So I am knee-deep in revising the first draft of book two. It’s going well. I am about 1/3 of the way in and restructuring sentences so they are active and not passive, making dialog more realistic and believable, and fleshing out scenes by adding to them or dropping back story in entertaining anecdotes given by Deacon Chalk, the MC and narrator.
So I hit a part where I have to write a completely new chapter to insert. I had this scene as a sum up at the beginning of the next chapter and, at the suggestion of one of the members of my writing group, I am pulling it and making it a full scene all on its own.
I think I started it too early. I have them walking down a corridor to a car, when I need to cut back to them being at the car.
And this is where revising gets brutal. I LIKE what I wrote for this chapter. It’s good stuff. I am describing characters injuries and giving insights to them and it is cool.
But it is not the right place to start this chapter and therein lies the rub.

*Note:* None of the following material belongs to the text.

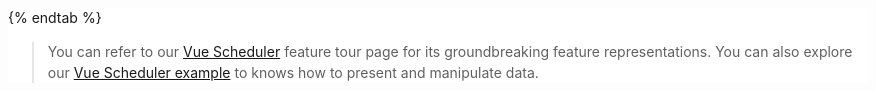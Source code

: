 {% endtab %}

> You can refer to our [Vue Scheduler](https://www.syncfusion.com/vue-ui-components/vue-scheduler) feature tour page for its groundbreaking feature representations. You can also explore our [Vue Scheduler example](https://ej2.syncfusion.com/vue/demos/#/material/schedule/overview.html) to knows how to present and manipulate data.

So now I get to yank it and rewrite it. But you have to be willing to do this very thing. It makes your story stronger. You have to teeter on the edge of loving your words and being willing to bash them to pieces with a sledgehammer. When you revise you should be cutting words and sentences and even whole chapters/characters/subplots. You should also be adding, but cutting should happen over and over again. Without mercy.
I know when I am not in the headspace for revision because I read my first draft and don’t change anything for a whole paragraph. I know myself and while I write a pretty decent first draft, if I go to revise and I am not changing at least one out of every four sentences then I am not in the right headspace. It’s not because I wrote that brilliantly the first time. Nope. Hell, there are some passages I write that in revision EVERY sentence gets reworded or cut completely. It has to be done.
Why? BECAUSE EVERYTHING, EVERYTHING, EVERYTHING MUST PAY FOR ITS TIME ON THE PAGE. Every word, every sentence, every paragraph, every chapter, every character, every plot, every everything. If it does not further the plot or develop the character then it has to be cut. If you do not cut it you are leaving word cancer that will metastasis and kill your manuscript.
Be brutal and revise like you mean it.